Data section
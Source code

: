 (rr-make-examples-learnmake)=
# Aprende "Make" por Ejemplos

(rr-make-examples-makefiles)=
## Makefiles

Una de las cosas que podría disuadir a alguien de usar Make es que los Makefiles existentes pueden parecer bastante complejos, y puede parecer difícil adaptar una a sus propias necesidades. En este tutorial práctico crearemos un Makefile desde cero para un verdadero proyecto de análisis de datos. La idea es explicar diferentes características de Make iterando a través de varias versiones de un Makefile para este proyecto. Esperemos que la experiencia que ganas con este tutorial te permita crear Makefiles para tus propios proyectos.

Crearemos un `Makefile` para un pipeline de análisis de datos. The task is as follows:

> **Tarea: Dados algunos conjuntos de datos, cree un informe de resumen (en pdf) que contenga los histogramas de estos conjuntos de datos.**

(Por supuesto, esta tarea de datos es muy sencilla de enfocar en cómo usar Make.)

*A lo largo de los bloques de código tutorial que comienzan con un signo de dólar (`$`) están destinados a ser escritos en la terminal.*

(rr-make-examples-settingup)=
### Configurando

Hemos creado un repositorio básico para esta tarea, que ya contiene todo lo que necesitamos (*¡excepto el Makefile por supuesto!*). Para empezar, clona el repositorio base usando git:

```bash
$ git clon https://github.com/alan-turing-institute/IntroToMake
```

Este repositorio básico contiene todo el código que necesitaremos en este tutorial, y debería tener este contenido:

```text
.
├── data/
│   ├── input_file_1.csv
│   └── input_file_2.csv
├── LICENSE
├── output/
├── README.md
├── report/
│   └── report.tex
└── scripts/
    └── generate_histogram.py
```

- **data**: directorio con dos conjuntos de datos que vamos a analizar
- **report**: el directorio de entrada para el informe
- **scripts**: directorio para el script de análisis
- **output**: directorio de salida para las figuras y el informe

--

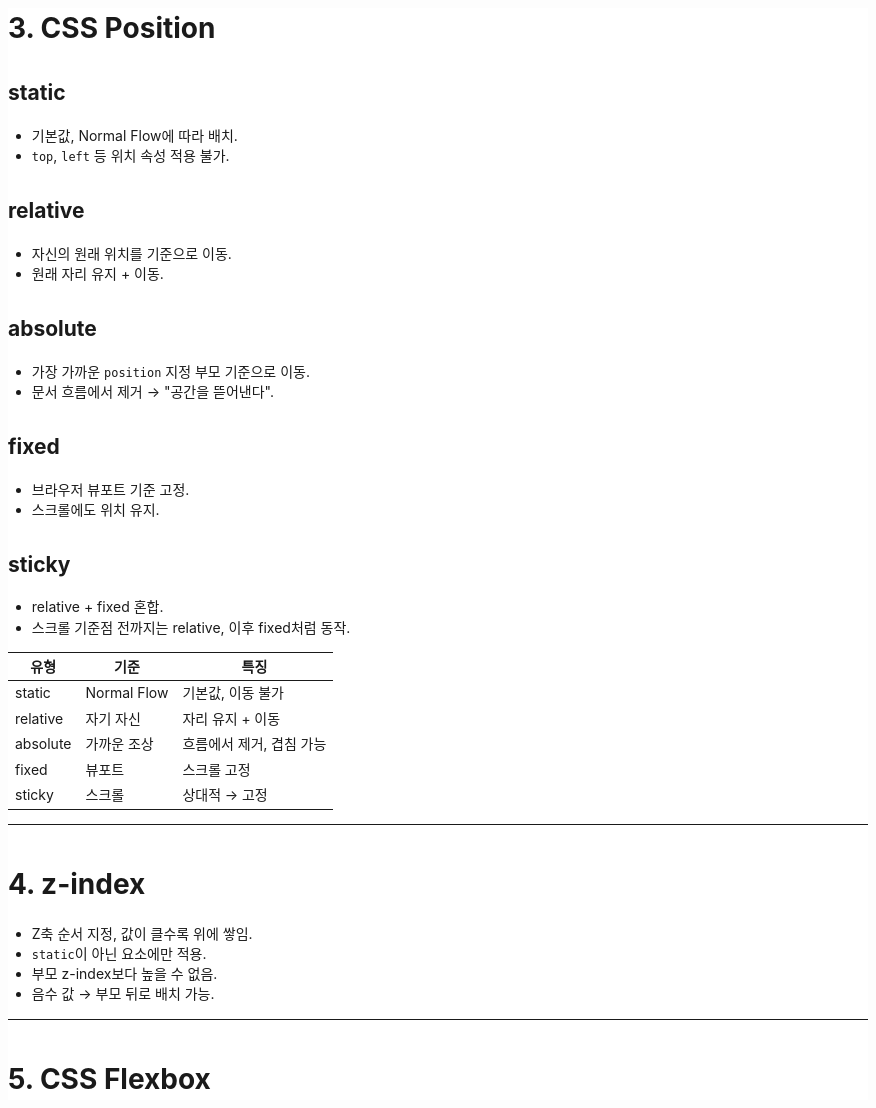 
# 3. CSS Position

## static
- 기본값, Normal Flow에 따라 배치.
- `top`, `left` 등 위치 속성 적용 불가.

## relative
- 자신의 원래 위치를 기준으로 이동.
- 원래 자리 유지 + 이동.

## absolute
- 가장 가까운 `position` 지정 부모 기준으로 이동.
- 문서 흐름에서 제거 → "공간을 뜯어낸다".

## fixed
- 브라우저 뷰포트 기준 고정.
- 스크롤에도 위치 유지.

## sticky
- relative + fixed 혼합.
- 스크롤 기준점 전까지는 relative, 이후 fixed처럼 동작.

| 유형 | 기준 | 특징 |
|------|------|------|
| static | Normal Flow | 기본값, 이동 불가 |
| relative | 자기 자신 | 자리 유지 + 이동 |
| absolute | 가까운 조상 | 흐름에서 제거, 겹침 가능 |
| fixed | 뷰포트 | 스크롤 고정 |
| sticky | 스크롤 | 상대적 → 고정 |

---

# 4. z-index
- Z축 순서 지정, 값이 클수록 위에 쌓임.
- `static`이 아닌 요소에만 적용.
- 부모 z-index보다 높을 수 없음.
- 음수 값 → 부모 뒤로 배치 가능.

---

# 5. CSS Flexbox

Work instruction
Please state how many lines in the listing contain the string "absolute", and give nothing besides that number.

Your solution
2